Our study provides a template for investigating moonlight proteins by integrating SHG biosensor technology and molecular dynamics. With this regard, it may be desirable to determine as early as possible in drug discovery projects targeting moonlight proteins whether and to what extent ligands change protein’s conformations, affecting their canonical and/or non-canonical functions. Depending on the desired mechanism of action, it will then be possible to selectively tune the inhibitory and signaling properties of a drug candidate using medicinal chemistry via enzyme protein conformational changes as measured by SHG.

References

1. Jeffery CJ. Trends Biochem. Sci. 1999, 24(1), 8-11.

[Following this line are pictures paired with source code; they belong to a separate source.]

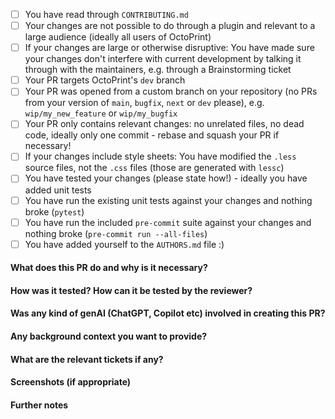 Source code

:<!--
Thank you for your interest in contributing to OctoPrint, it's
highly appreciated!

Please make sure you have read the "guidelines for contributing" as
linked just above this form, there's a section on Pull Requests in there
as well which contains important information.

As a summary, please make sure you have ticked all points on this
checklist:
-->

- [ ] You have read through `CONTRIBUTING.md`
- [ ] Your changes are not possible to do through a plugin and relevant
  to a large audience (ideally all users of OctoPrint)
- [ ] If your changes are large or otherwise disruptive: You have
  made sure your changes don't interfere with current development by
  talking it through with the maintainers, e.g. through a
  Brainstorming ticket
- [ ] Your PR targets OctoPrint's `dev` branch
- [ ] Your PR was opened from a custom branch on your repository
  (no PRs from your version of `main`, `bugfix`, `next` or `dev`
  please), e.g. `wip/my_new_feature` or `wip/my_bugfix`
- [ ] Your PR only contains relevant changes: no unrelated files,
  no dead code, ideally only one commit - rebase and squash your PR
  if necessary!
- [ ] If your changes include style sheets: You have modified the
  `.less` source files, not the `.css` files (those are generated
  with `lessc`)
- [ ] You have tested your changes (please state how!) - ideally you
  have added unit tests
- [ ] You have run the existing unit tests against your changes and
  nothing broke (`pytest`)
- [ ] You have run the included `pre-commit` suite against your changes
  and nothing broke (`pre-commit run --all-files`)
- [ ] You have added yourself to the `AUTHORS.md` file :)

<!--
Describe your PR further using the template provided below. The more
details the better!
-->

#### What does this PR do and why is it necessary?

#### How was it tested? How can it be tested by the reviewer?

#### Was any kind of genAI (ChatGPT, Copilot etc) involved in creating this PR?

#### Any background context you want to provide?

#### What are the relevant tickets if any?

#### Screenshots (if appropriate)

#### Further notes

<!--
Be advised that your PR will be checked automatically by CI. Should any of the CI
checks fail, you will be expected to fix them before your PR will be reviewed, so
keep an eye on it!
-->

2. Jeffery CJ. Philos. Trans. R. Soc. Lond. B Biol. Sci. 2018, 373(1738), 20160523.
3. Pallotta MT, Rossini S, Suvieri C, Coletti A, Orabona C, Macchiarulo A, Volpi C, Grohmann U. FEBS J. 2022, 289(20), 6099-6118.
4. Hayaishi O, Rothberg S, Mehler AH, Saito Y. J. Biol. Chem. 1957, 229(2), 889-96.
5. Munn DH, Zhou M, Attwood JT, Bondarev I, Conway SJ, Marshall B, Brown C, Mellor AL. Science. 1998, 281(5380), 1191-3.
6. Le Naour J, Galluzzi L, Zitvogel L, Kroemer G, Vacchelli E. Oncoimmunology. 2020, 9(1), 1777625. 
7. Pallotta MT, Orabona C, Volpi C, Vacca C, Belladonna ML, Bianchi R, Servillo G, Brunacci C, Calvitti M, Bicciato S, Mazza EM, Boon L, Grassi F, Fioretti MC, Fallarino F, Puccetti P, Grohmann U. Nat. Immunol. 2011, 12(9), 870-8.